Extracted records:
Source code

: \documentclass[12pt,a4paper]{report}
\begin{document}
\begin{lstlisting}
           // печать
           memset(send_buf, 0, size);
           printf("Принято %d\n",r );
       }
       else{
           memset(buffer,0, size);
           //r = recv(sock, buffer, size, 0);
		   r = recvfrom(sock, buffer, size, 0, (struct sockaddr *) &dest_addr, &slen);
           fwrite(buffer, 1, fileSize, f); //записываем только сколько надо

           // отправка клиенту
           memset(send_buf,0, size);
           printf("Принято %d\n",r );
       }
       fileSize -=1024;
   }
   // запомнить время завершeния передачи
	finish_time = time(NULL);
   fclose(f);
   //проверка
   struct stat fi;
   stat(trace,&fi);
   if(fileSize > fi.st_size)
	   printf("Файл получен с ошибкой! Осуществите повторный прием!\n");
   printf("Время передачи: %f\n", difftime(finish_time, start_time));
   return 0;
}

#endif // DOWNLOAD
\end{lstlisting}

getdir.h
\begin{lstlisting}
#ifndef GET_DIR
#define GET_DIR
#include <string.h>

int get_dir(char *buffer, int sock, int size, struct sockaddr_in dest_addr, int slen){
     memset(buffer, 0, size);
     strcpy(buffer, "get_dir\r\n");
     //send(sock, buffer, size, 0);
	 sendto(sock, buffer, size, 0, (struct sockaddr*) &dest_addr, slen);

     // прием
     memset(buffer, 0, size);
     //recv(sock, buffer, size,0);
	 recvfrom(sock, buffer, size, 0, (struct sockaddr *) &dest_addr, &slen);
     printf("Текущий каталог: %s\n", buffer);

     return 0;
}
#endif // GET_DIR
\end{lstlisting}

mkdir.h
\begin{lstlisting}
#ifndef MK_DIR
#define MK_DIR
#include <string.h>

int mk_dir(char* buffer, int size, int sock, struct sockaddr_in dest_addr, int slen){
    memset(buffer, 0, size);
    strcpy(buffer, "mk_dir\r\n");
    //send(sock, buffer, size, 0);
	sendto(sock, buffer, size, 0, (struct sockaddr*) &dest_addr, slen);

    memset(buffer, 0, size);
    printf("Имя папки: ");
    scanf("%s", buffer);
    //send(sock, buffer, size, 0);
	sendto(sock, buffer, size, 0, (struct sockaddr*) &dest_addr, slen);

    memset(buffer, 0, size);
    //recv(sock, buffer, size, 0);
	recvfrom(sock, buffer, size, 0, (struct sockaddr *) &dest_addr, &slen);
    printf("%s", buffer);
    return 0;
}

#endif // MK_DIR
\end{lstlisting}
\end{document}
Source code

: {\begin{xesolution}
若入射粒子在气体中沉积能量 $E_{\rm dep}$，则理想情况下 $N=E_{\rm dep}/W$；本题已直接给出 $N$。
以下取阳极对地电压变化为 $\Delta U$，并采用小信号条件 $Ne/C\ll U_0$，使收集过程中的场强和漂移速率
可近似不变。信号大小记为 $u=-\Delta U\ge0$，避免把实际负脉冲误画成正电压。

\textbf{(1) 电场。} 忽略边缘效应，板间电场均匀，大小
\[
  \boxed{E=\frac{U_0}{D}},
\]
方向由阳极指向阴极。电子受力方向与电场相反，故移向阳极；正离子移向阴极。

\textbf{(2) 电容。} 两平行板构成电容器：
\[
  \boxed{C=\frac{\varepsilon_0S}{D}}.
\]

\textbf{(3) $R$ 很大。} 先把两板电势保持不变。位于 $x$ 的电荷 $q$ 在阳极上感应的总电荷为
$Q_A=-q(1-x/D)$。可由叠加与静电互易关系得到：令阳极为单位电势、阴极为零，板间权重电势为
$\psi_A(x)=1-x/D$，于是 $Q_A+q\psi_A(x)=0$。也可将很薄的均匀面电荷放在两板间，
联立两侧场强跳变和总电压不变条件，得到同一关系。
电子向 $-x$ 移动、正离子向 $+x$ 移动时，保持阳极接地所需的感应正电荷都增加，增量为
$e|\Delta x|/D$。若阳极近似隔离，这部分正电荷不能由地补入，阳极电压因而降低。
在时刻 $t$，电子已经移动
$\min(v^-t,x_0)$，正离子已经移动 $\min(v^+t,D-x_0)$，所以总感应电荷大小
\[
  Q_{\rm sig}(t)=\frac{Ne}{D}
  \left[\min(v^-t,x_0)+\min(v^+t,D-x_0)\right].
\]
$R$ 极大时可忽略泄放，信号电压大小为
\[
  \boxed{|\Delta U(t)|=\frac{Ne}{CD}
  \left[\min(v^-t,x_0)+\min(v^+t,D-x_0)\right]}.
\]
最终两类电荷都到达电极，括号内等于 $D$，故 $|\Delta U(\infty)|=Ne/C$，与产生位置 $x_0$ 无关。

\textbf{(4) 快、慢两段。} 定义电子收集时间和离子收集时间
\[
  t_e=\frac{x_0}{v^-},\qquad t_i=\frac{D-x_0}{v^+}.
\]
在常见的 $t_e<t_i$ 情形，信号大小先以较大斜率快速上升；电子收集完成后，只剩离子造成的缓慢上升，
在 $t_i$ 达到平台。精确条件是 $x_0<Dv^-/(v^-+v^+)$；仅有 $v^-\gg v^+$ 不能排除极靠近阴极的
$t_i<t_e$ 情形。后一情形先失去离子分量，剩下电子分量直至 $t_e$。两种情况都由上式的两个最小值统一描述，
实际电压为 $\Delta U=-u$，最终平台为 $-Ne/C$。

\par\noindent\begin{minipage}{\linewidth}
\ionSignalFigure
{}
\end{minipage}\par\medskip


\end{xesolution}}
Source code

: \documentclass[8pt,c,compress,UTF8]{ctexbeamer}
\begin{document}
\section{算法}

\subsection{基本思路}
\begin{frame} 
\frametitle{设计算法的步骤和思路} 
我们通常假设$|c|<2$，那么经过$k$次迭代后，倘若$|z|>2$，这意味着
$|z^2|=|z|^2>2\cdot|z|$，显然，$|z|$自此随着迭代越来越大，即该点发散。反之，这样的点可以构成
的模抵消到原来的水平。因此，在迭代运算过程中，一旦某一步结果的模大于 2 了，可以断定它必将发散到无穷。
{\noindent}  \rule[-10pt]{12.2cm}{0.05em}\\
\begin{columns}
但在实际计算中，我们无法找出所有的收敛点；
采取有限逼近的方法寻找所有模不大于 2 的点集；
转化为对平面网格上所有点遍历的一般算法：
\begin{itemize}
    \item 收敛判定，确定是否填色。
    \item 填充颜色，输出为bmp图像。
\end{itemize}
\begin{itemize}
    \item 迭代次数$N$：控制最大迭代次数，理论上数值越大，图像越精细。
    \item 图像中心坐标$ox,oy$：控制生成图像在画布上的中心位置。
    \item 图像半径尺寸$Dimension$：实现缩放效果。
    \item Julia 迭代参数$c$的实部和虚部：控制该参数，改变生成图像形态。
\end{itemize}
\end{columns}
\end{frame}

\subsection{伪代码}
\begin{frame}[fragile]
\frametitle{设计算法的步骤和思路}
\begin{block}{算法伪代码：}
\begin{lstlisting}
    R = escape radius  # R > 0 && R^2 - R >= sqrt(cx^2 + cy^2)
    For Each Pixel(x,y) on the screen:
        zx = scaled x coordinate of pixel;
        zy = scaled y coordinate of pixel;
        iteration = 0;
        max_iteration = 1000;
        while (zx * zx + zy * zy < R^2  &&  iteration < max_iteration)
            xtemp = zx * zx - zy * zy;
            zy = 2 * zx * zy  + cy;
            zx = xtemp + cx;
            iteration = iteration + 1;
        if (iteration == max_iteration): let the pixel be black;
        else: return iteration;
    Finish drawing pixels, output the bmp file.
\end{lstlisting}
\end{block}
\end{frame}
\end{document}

Problem details:
Without omission, return all of the records exactly as given.

Solved exercise:
Source code

: \documentclass[12pt,a4paper]{report}
\begin{document}
\begin{lstlisting}
           // печать
           memset(send_buf, 0, size);
           printf("Принято %d\n",r );
       }
       else{
           memset(buffer,0, size);
           //r = recv(sock, buffer, size, 0);
		   r = recvfrom(sock, buffer, size, 0, (struct sockaddr *) &dest_addr, &slen);
           fwrite(buffer, 1, fileSize, f); //записываем только сколько надо

           // отправка клиенту
           memset(send_buf,0, size);
           printf("Принято %d\n",r );
       }
       fileSize -=1024;
   }
   // запомнить время завершeния передачи
	finish_time = time(NULL);
   fclose(f);
   //проверка
   struct stat fi;
   stat(trace,&fi);
   if(fileSize > fi.st_size)
	   printf("Файл получен с ошибкой! Осуществите повторный прием!\n");
   printf("Время передачи: %f\n", difftime(finish_time, start_time));
   return 0;
}

#endif // DOWNLOAD
\end{lstlisting}

getdir.h
\begin{lstlisting}
#ifndef GET_DIR
#define GET_DIR
#include <string.h>

int get_dir(char *buffer, int sock, int size, struct sockaddr_in dest_addr, int slen){
     memset(buffer, 0, size);
     strcpy(buffer, "get_dir\r\n");
     //send(sock, buffer, size, 0);
	 sendto(sock, buffer, size, 0, (struct sockaddr*) &dest_addr, slen);

     // прием
     memset(buffer, 0, size);
     //recv(sock, buffer, size,0);
	 recvfrom(sock, buffer, size, 0, (struct sockaddr *) &dest_addr, &slen);
     printf("Текущий каталог: %s\n", buffer);

     return 0;
}
#endif // GET_DIR
\end{lstlisting}

mkdir.h
\begin{lstlisting}
#ifndef MK_DIR
#define MK_DIR
#include <string.h>

int mk_dir(char* buffer, int size, int sock, struct sockaddr_in dest_addr, int slen){
    memset(buffer, 0, size);
    strcpy(buffer, "mk_dir\r\n");
    //send(sock, buffer, size, 0);
	sendto(sock, buffer, size, 0, (struct sockaddr*) &dest_addr, slen);

    memset(buffer, 0, size);
    printf("Имя папки: ");
    scanf("%s", buffer);
    //send(sock, buffer, size, 0);
	sendto(sock, buffer, size, 0, (struct sockaddr*) &dest_addr, slen);

    memset(buffer, 0, size);
    //recv(sock, buffer, size, 0);
	recvfrom(sock, buffer, size, 0, (struct sockaddr *) &dest_addr, &slen);
    printf("%s", buffer);
    return 0;
}

#endif // MK_DIR
\end{lstlisting}
\end{document}
Source code

: {\begin{xesolution}
若入射粒子在气体中沉积能量 $E_{\rm dep}$，则理想情况下 $N=E_{\rm dep}/W$；本题已直接给出 $N$。
以下取阳极对地电压变化为 $\Delta U$，并采用小信号条件 $Ne/C\ll U_0$，使收集过程中的场强和漂移速率
可近似不变。信号大小记为 $u=-\Delta U\ge0$，避免把实际负脉冲误画成正电压。

\textbf{(1) 电场。} 忽略边缘效应，板间电场均匀，大小
\[
  \boxed{E=\frac{U_0}{D}},
\]
方向由阳极指向阴极。电子受力方向与电场相反，故移向阳极；正离子移向阴极。

\textbf{(2) 电容。} 两平行板构成电容器：
\[
  \boxed{C=\frac{\varepsilon_0S}{D}}.
\]

\textbf{(3) $R$ 很大。} 先把两板电势保持不变。位于 $x$ 的电荷 $q$ 在阳极上感应的总电荷为
$Q_A=-q(1-x/D)$。可由叠加与静电互易关系得到：令阳极为单位电势、阴极为零，板间权重电势为
$\psi_A(x)=1-x/D$，于是 $Q_A+q\psi_A(x)=0$。也可将很薄的均匀面电荷放在两板间，
联立两侧场强跳变和总电压不变条件，得到同一关系。
电子向 $-x$ 移动、正离子向 $+x$ 移动时，保持阳极接地所需的感应正电荷都增加，增量为
$e|\Delta x|/D$。若阳极近似隔离，这部分正电荷不能由地补入，阳极电压因而降低。
在时刻 $t$，电子已经移动
$\min(v^-t,x_0)$，正离子已经移动 $\min(v^+t,D-x_0)$，所以总感应电荷大小
\[
  Q_{\rm sig}(t)=\frac{Ne}{D}
  \left[\min(v^-t,x_0)+\min(v^+t,D-x_0)\right].
\]
$R$ 极大时可忽略泄放，信号电压大小为
\[
  \boxed{|\Delta U(t)|=\frac{Ne}{CD}
  \left[\min(v^-t,x_0)+\min(v^+t,D-x_0)\right]}.
\]
最终两类电荷都到达电极，括号内等于 $D$，故 $|\Delta U(\infty)|=Ne/C$，与产生位置 $x_0$ 无关。

\textbf{(4) 快、慢两段。} 定义电子收集时间和离子收集时间
\[
  t_e=\frac{x_0}{v^-},\qquad t_i=\frac{D-x_0}{v^+}.
\]
在常见的 $t_e<t_i$ 情形，信号大小先以较大斜率快速上升；电子收集完成后，只剩离子造成的缓慢上升，
在 $t_i$ 达到平台。精确条件是 $x_0<Dv^-/(v^-+v^+)$；仅有 $v^-\gg v^+$ 不能排除极靠近阴极的
$t_i<t_e$ 情形。后一情形先失去离子分量，剩下电子分量直至 $t_e$。两种情况都由上式的两个最小值统一描述，
实际电压为 $\Delta U=-u$，最终平台为 $-Ne/C$。

\par\noindent\begin{minipage}{\linewidth}
\ionSignalFigure
{}
\end{minipage}\par\medskip


\end{xesolution}}
Source code

: \documentclass[8pt,c,compress,UTF8]{ctexbeamer}
\begin{document}
\section{算法}

\subsection{基本思路}
\begin{frame} 
\frametitle{设计算法的步骤和思路} 
我们通常假设$|c|<2$，那么经过$k$次迭代后，倘若$|z|>2$，这意味着
$|z^2|=|z|^2>2\cdot|z|$，显然，$|z|$自此随着迭代越来越大，即该点发散。反之，这样的点可以构成
的模抵消到原来的水平。因此，在迭代运算过程中，一旦某一步结果的模大于 2 了，可以断定它必将发散到无穷。
{\noindent}  \rule[-10pt]{12.2cm}{0.05em}\\
\begin{columns}
但在实际计算中，我们无法找出所有的收敛点；
采取有限逼近的方法寻找所有模不大于 2 的点集；
转化为对平面网格上所有点遍历的一般算法：
\begin{itemize}
    \item 收敛判定，确定是否填色。
    \item 填充颜色，输出为bmp图像。
\end{itemize}
\begin{itemize}
    \item 迭代次数$N$：控制最大迭代次数，理论上数值越大，图像越精细。
    \item 图像中心坐标$ox,oy$：控制生成图像在画布上的中心位置。
    \item 图像半径尺寸$Dimension$：实现缩放效果。
    \item Julia 迭代参数$c$的实部和虚部：控制该参数，改变生成图像形态。
\end{itemize}
\end{columns}
\end{frame}

\subsection{伪代码}
\begin{frame}[fragile]
\frametitle{设计算法的步骤和思路}
\begin{block}{算法伪代码：}
\begin{lstlisting}
    R = escape radius  # R > 0 && R^2 - R >= sqrt(cx^2 + cy^2)
    For Each Pixel(x,y) on the screen:
        zx = scaled x coordinate of pixel;
        zy = scaled y coordinate of pixel;
        iteration = 0;
        max_iteration = 1000;
        while (zx * zx + zy * zy < R^2  &&  iteration < max_iteration)
            xtemp = zx * zx - zy * zy;
            zy = 2 * zx * zy  + cy;
            zx = xtemp + cx;
            iteration = iteration + 1;
        if (iteration == max_iteration): let the pixel be black;
        else: return iteration;
    Finish drawing pixels, output the bmp file.
\end{lstlisting}
\end{block}
\end{frame}
\end{document}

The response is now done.